MATERIAL FOR THE TASK |

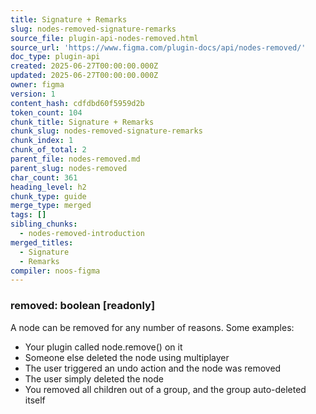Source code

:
 ```yaml
---
title: Signature + Remarks
slug: nodes-removed-signature-remarks
source_file: plugin-api-nodes-removed.html
source_url: 'https://www.figma.com/plugin-docs/api/nodes-removed/'
doc_type: plugin-api
created: 2025-06-27T00:00:00.000Z
updated: 2025-06-27T00:00:00.000Z
owner: figma
version: 1
content_hash: cdfdbd60f5959d2b
token_count: 104
chunk_title: Signature + Remarks
chunk_slug: nodes-removed-signature-remarks
chunk_index: 1
chunk_of_total: 2
parent_file: nodes-removed.md
parent_slug: nodes-removed
char_count: 361
heading_level: h2
chunk_type: guide
merge_type: merged
tags: []
sibling_chunks:
  - nodes-removed-introduction
merged_titles:
  - Signature
  - Remarks
compiler: noos-figma
---
```


### removed: boolean [readonly]

A node can be removed for any number of reasons. Some examples:

- Your plugin called node.remove() on it
- Someone else deleted the node using multiplayer
- The user triggered an undo action and the node was removed
- The user simply deleted the node
- You removed all children out of a group, and the group auto-deleted itself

EXERCISE INSTRUCTIONS | Filter the data above, keeping only lines that include the string "plugin".

RESPONSE BELOW |
source_file: plugin-api-nodes-removed.html
source_url: 'https://www.figma.com/plugin-docs/api/nodes-removed/'
doc_type: plugin-api
- Your plugin called node.remove() on it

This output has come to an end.